For the Société des musées québécois, the future of the religious objects is a preoccupation since many years now. In 2009, the Société began an inventory of the religious objects conserved in situ. The objective of this project is to identify and describe the religious objects still conserved in open churches. To be selected these objects must have a historic and artistic value for the national heritage. All the information and photography are diffused on the website of the Government of Quebec in the Répertoire du patrimoine culturel du Québec.
But this inventory project has no concrete effect on the churches closures. When a church closes, the religious objects are taken out of the building for storing, sale or destruction, in these cases the only thing that survives is the virtual information. Already, some objects present on the website are no longer conserved in the church or anywhere else and sometimes, they no longer exist at all.
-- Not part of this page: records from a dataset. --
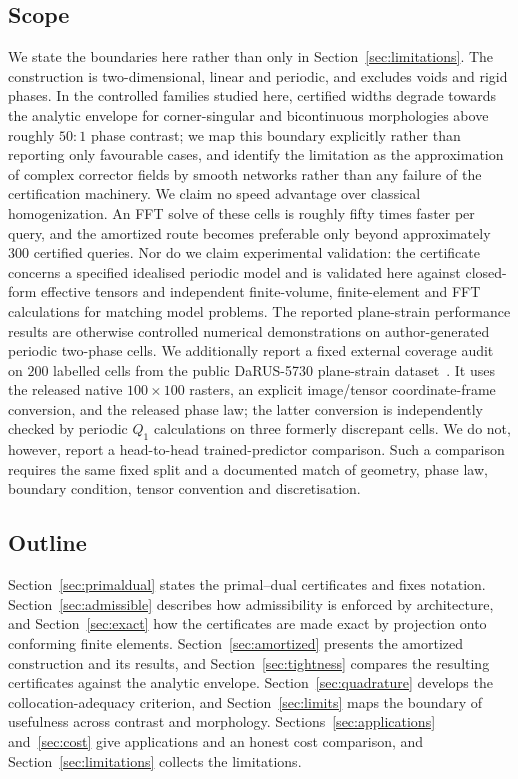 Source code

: \subsection{Scope}

We state the boundaries here rather than only in
Section~\ref{sec:limitations}. The construction is two-dimensional, linear
and periodic, and excludes voids and rigid phases. In the controlled
families studied here, certified widths degrade towards the analytic envelope
for corner-singular and bicontinuous morphologies above roughly $50{:}1$
phase contrast; we map this boundary explicitly rather than reporting only
favourable cases, and identify the limitation as the approximation of
complex corrector fields by smooth networks rather than any failure of the
certification machinery. We claim
no speed advantage over classical homogenization. An FFT solve of these cells is roughly fifty times faster per query, and the amortized route
becomes preferable only beyond approximately $300$ certified queries. Nor
do we claim experimental validation: the certificate concerns a specified
idealised periodic model and is validated here against closed-form effective
tensors and independent finite-volume, finite-element and FFT calculations
for matching model problems. The reported plane-strain performance results
are otherwise controlled numerical demonstrations on author-generated
periodic two-phase cells. We additionally report a fixed external coverage
audit on $200$ labelled cells from the public DaRUS-5730 plane-strain
dataset~\cite{Keshav2026data}. It uses the released native $100\times100$
rasters, an explicit image/tensor coordinate-frame conversion, and the
released phase law; the latter conversion is independently checked by
periodic $Q_1$ calculations on three formerly discrepant cells. We do not,
however, report a head-to-head trained-predictor comparison. Such a
comparison requires the same fixed split and a documented match of geometry,
phase law, boundary condition, tensor convention and discretisation.

\subsection{Outline}

Section~\ref{sec:primaldual} states the primal--dual certificates and fixes
notation. Section~\ref{sec:admissible} describes how admissibility is
enforced by architecture, and Section~\ref{sec:exact} how the certificates
are made exact by projection onto conforming finite elements.
Section~\ref{sec:amortized} presents the amortized construction and its
results, and Section~\ref{sec:tightness} compares the resulting
certificates against the analytic envelope. Section~\ref{sec:quadrature}
develops the collocation-adequacy criterion, and Section~\ref{sec:limits}
maps the boundary of usefulness across contrast and morphology.
Sections~\ref{sec:applications} and~\ref{sec:cost} give applications and an
honest cost comparison, and Section~\ref{sec:limitations} collects the
limitations.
The other problem about religious objects in Quebec is the important influence and role of the parish in our territorial development, history and social culture. The foundation myth of Quebec is intimately connected to the catholic religion. Each parish has his specific history, specific heritage and identity and, during many years, the citizens were more attached to their parish than to their city or village. Consequently, in the determination of the religious heritage objects, we are confronted with the problem to chose between national or parish religious heritage. The national museums are not interested in taking any kind of religious objects and most of the citizens do not want to see these objects leave their region. The perception of the religious heritage is not the same for the expert and for the parish community. For the parishioners, the object is important because it is a witness of the family and parish history even if it doesn’t have a financial value. In this situation the questions are: which objects should be kept? Which cultural values do these objects represent? Why and where should we keep them?
This year, the Musée régional de Vaudreuil-Soulanges, with the support of the Société des musées québécois, begins a new project to collect information and oral history about some of the religious objects kept in different parish to try to identify another kind of cultural value and to try to understand the construction of these different values. The participation of the parishioners and the knowledge of the local history are an important part of this project.
The work and the Guidelines on ways of dealing with Religious Objects produced by the Museum Catharijneconvent are a real inspiration for the success of this project even if the situation is very different in many ways between Europe and Quebec.
We hope this project will help our public institutions and governments to be more concerned and effectives in the way to find a solution for the future of religious objects.